* Brief
All lines containing the string "ignored" must be copied from the entries.

* Data for this task
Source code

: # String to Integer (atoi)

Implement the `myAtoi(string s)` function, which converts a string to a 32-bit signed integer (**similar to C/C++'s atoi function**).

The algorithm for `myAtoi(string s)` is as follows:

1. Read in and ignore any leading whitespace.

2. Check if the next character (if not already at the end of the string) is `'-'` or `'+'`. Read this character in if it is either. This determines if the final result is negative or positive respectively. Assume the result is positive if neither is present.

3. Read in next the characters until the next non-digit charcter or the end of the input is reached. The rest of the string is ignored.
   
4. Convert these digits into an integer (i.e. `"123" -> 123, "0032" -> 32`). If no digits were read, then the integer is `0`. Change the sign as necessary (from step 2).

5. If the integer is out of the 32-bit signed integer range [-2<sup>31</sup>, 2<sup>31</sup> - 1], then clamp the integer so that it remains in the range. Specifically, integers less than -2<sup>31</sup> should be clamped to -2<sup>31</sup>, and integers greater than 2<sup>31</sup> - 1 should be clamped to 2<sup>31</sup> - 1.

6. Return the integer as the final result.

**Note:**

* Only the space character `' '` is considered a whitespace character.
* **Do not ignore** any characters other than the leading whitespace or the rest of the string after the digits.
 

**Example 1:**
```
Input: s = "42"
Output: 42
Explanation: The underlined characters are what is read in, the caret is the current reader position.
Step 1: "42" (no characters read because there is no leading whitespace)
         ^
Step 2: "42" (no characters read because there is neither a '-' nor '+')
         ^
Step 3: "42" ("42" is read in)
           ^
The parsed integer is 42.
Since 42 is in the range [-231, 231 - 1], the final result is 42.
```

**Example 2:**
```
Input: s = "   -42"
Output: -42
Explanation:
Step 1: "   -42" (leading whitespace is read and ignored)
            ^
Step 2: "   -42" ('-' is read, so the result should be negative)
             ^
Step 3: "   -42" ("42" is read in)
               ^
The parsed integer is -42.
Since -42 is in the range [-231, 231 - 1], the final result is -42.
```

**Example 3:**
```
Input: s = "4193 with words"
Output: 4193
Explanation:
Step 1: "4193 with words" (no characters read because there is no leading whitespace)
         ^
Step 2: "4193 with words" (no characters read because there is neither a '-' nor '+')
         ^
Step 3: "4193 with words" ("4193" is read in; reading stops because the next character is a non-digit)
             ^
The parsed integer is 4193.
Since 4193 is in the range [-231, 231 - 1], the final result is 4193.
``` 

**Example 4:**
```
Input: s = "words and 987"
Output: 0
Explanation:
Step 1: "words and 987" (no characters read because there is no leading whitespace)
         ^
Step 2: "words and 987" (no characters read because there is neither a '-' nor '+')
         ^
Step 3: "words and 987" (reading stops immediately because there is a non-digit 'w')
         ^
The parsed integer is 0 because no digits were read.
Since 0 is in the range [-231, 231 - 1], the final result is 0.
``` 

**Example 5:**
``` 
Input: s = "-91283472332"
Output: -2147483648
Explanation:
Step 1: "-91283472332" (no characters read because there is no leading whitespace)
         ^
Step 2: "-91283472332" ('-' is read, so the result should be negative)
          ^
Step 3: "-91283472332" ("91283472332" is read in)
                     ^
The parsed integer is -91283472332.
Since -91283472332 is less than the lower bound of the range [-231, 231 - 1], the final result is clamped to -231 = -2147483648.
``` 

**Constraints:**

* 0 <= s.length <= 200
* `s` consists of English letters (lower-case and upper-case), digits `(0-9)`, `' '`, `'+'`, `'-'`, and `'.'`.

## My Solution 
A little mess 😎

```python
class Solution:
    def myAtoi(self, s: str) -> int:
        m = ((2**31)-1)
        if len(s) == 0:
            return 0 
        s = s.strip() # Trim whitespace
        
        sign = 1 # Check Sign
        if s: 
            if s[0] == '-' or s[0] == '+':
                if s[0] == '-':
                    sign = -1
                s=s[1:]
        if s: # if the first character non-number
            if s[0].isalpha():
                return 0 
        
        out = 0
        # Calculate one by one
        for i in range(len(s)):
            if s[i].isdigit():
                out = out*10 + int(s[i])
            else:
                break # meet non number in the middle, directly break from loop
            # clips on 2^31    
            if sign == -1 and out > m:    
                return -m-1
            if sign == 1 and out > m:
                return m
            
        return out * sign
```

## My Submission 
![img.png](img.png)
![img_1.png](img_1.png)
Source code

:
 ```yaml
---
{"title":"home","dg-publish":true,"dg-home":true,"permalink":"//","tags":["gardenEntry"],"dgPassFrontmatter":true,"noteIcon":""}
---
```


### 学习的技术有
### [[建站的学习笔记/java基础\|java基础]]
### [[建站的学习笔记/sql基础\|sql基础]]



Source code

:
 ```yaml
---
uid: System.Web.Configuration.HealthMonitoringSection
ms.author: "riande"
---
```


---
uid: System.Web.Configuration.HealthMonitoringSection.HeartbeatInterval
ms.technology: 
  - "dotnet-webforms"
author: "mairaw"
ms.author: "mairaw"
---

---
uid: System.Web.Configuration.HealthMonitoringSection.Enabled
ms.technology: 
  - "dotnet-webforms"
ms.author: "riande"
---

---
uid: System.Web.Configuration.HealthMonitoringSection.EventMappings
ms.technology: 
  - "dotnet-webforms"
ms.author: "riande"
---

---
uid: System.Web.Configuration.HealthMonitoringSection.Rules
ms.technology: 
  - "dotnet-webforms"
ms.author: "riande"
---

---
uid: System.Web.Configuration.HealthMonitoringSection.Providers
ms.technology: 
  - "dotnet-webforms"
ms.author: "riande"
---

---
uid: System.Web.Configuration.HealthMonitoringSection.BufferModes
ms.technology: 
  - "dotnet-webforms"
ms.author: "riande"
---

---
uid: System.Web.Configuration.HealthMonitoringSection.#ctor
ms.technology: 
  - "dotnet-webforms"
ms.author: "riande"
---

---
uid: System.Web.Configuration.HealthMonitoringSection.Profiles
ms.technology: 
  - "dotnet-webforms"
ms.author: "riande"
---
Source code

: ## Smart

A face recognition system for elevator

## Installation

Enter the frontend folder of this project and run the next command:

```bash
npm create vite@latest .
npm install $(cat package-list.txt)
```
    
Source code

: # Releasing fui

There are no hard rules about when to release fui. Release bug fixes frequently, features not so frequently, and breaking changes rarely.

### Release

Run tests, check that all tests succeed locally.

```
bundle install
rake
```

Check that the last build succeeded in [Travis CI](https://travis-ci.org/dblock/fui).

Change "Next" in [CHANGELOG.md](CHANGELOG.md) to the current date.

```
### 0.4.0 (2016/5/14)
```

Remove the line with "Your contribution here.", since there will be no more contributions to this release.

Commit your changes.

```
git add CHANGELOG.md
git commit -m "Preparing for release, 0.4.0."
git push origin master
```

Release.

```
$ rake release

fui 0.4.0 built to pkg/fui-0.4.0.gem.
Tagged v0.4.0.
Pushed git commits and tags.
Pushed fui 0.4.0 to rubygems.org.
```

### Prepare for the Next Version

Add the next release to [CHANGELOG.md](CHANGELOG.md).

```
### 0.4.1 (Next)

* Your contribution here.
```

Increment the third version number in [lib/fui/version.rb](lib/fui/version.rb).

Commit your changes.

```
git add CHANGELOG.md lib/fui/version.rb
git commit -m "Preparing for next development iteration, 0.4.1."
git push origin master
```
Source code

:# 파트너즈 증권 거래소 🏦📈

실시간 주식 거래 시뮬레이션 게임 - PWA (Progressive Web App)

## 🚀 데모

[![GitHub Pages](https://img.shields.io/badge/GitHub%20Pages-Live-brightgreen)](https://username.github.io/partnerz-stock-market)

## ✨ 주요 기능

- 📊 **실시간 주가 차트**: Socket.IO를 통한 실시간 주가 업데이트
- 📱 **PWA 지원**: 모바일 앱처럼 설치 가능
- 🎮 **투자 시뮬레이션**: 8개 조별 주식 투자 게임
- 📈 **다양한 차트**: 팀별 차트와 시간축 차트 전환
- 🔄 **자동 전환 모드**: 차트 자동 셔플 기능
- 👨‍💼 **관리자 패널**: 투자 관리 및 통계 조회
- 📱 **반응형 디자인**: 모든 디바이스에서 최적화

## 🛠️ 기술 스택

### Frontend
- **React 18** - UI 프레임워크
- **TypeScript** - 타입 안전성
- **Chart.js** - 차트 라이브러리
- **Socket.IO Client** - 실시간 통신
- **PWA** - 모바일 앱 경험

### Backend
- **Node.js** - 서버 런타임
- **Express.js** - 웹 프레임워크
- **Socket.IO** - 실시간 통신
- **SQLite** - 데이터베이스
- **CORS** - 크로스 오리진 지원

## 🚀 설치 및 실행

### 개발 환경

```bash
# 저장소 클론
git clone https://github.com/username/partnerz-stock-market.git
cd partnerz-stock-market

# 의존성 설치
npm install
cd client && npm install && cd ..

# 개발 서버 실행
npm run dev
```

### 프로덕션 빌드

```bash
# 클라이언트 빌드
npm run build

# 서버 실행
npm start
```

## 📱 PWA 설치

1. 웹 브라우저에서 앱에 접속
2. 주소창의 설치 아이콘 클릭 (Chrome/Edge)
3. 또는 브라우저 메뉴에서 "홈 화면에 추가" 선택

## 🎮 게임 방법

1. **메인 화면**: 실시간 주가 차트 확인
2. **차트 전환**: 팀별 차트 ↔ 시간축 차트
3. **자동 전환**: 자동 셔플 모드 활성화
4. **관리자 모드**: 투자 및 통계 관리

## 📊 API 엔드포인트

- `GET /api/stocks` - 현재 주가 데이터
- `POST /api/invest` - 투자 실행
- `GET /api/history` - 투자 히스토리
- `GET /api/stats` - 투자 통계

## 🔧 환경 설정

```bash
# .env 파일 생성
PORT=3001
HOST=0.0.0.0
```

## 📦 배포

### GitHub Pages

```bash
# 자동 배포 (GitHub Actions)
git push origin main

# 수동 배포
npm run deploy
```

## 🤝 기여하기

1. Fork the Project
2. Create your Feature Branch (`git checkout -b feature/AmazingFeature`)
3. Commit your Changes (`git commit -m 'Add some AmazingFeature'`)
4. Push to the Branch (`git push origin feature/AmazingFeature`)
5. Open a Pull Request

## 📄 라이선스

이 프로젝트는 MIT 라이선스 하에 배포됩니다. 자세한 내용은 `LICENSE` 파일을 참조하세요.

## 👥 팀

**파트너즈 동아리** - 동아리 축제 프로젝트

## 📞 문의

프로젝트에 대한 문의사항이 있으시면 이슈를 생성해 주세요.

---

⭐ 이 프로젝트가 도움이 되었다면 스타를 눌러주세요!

* Task answer
3. Read in next the characters until the next non-digit charcter or the end of the input is reached. The rest of the string is ignored.
Step 1: "   -42" (leading whitespace is read and ignored)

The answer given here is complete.